Southern Baptists, even when faced with the destructive outcomes of their misogynistic system, continue to shoe-horn the potential of all women into very limited roles based on a narrow interpretation of a few Bible verses taken out of context and out of their cultural setting. (On Christian Feminism Today there are several scholarly articles that help unpack these few Bible verses; start with the articles in the Christian Feminism Basics section.)
The words and actions of SBC denominational leaders, like Paige Patterson, are being exposed in an atmosphere already charged with painful memories, grief, and anger as women across the globe unite under the banner of #MeToo and #ChurchToo.
Victims who have for decades been denied validation and recourse, who were convinced they alone were to blame for the abuse and harassment they have endured, are finally being heard and believed. Their anger and frustration is boiling up after having been patronized and ignored for years.
Acknowledging their grief and anger, we ask:
- How does suppressing the full expression of women’s gifts serve God?
- How does alienating LGBTQ people from their families and faith communities reflect the gospel?
- How does mocking people in loving, committed same-sex relationships strengthen families?
- How does intolerance and the long-lasting divisions it creates promote spiritual growth?
- How does any of this illuminate God’s love?
We know the answer.
A (More) Divine Order
It’s human nature to feel better about yourself when you define yourself as “good” in a world divided neatly into “good” and “bad.” It also seems to be commonplace for people to reinforce those divisions by creating labels that obscure the humanity of the people on the other side of the divide.
It’s easy to take a potshot at a label, at a caricature of a human being. It is much harder to respect the humanity of someone with an opposing point of view and approach them with kindness, respect, and civility. Trust me. I know. I have had to watch my own words as I write this!
Progressive Christians like me find ourselves in a difficult position.
We are passionate about loving and serving our world. We can’t ignore our personal responsibilities to be messengers of peace and proclaimers of the Good News. But we are often frustrated and angry with the injustice we see being imposed in the name of God.

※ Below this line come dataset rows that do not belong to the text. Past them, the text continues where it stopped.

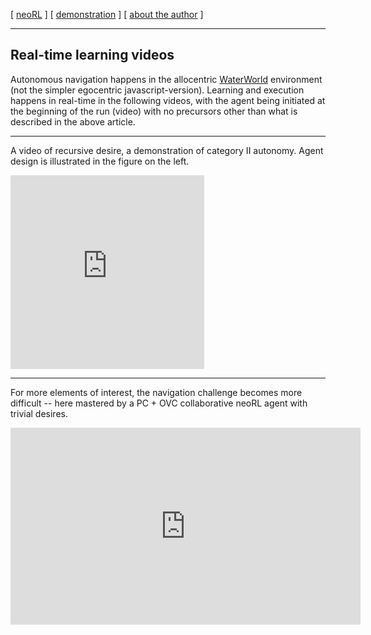 [ [neoRL](index) ]   [ [demonstration](demonstrations.md) ]     [ [about the author](./about_the_author.md) ]

-----------------------------------------------------

## Real-time learning videos
Autonomous navigation happens in the allocentric [WaterWorld](https://pygame-learning-environment.readthedocs.io/en/latest/user/games/waterworld.html) environment (not the simpler egocentric javascript-version). 
Learning and execution happens in real-time in the following videos, with the agent being initiated at the beginning of the run (video) with no precursors other than what is described in the above article. 

------------------------------------------
A video of recursive desire, a demonstration of category II autonomy. 
Agent design is illustrated in the figure on the left.

<iframe src="https://player.vimeo.com/video/684966970?h=aec1b78a82&amp;badge=0&amp;autopause=0&amp;player_id=0&amp;app_id=58479" width="310" height="310" frameborder="0" allow="autoplay; fullscreen; picture-in-picture" allowfullscreen title="The neoRL framework for autonomous navigation."></iframe>

----

For more elements of interest, the navigation challenge becomes more difficult -- here mastered by a PC + OVC collaborative neoRL agent with trivial desires.

<iframe width="560" height="315" src="https://www.youtube.com/embed/ZyvxaMnm92s" title="YouTube video player" frameborder="0" allow="accelerometer; autoplay; clipboard-write; encrypted-media; gyroscope; picture-in-picture" allowfullscreen></iframe>

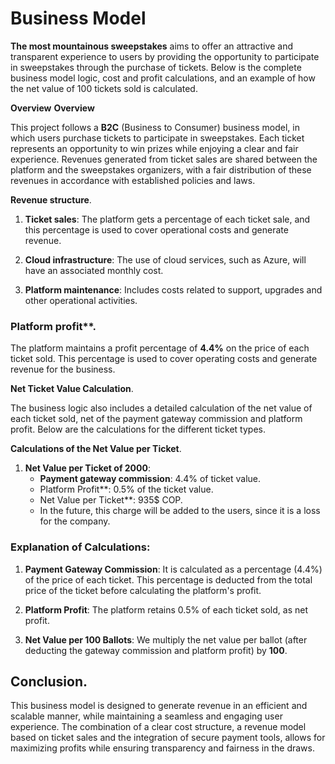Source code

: # Business Model 

**The most mountainous sweepstakes** aims to offer an attractive and transparent experience to users by providing the opportunity to participate in sweepstakes through the purchase of tickets. Below is the complete business model logic, cost and profit calculations, and an example of how the net value of 100 tickets sold is calculated.


**Overview** **Overview**

This project follows a **B2C** (Business to Consumer) business model, in which users purchase tickets to participate in sweepstakes. Each ticket represents an opportunity to win prizes while enjoying a clear and fair experience. Revenues generated from ticket sales are shared between the platform and the sweepstakes organizers, with a fair distribution of these revenues in accordance with established policies and laws.


**Revenue structure**.

1. **Ticket sales**: The platform gets a percentage of each ticket sale, and this percentage is used to cover operational costs and generate revenue.

2. **Cloud infrastructure**: 
The use of cloud services, such as Azure, will have an associated monthly cost.
 3. **Platform maintenance**: 
Includes costs related to support, upgrades and other operational activities.


### Platform profit**. 

The platform maintains a profit percentage of **4.4%** on the price of each ticket sold. This percentage is used to cover operating costs and generate revenue for the business.


**Net Ticket Value Calculation**.

The business logic also includes a detailed calculation of the net value of each ticket sold, net of the payment gateway commission and platform profit. Below are the calculations for the different ticket types.


**Calculations of the Net Value per Ticket**.

1. **Net Value per Ticket of 2000**:
   - **Payment gateway commission**: 4.4% of ticket value.
   - Platform Profit**: 0.5% of the ticket value.
   - Net Value per Ticket**: 935$ COP.
    - In the future, this charge will be added to the users, since it is a loss for the company.


### **Explanation of Calculations**:

1. **Payment Gateway Commission**: It is calculated as a percentage (4.4%) of the price of each ticket. This percentage is deducted from the total price of the ticket before calculating the platform's profit.
   
2. **Platform Profit**: The platform retains 0.5% of each ticket sold, as net profit.

3. **Net Value per 100 Ballots**: We multiply the net value per ballot (after deducting the gateway commission and platform profit) by **100**.

## **Conclusion**.

This business model is designed to generate revenue in an efficient and scalable manner, while maintaining a seamless and engaging user experience. The combination of a clear cost structure, a revenue model based on ticket sales and the integration of secure payment tools, allows for maximizing profits while ensuring transparency and fairness in the draws.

So we must walk a thin line, being careful to see those we disagree with as human beings, not anything more or less, but also be free to express our own truth. We are not the judge of another; that role belongs to the Divine One alone!
Scripture reminds us that followers of Jesus must demonstrate the qualities of the Divine, not stoop to maligning or stigmatizing others.
You know that it was said, “Love your neighbor and hate your enemy.” But I say love your enemies and pray for those who harass you, so that you may be children of your Mother who is in heaven, because she makes her sun rise on those who are evil and on those who are good, and sends rain on those who are just and on those who are unjust.” Matthew 5:43–45 (Divine Feminine Version)
We press on. We speak up. We declare the worth of each individual, created in the Divine Image, loved and welcomed and wanted in the Kingdom of God. Our righteous tears are known. Our tender hearts are healing. And for such a time as this, we pursue the greater good for all of God’s beloved.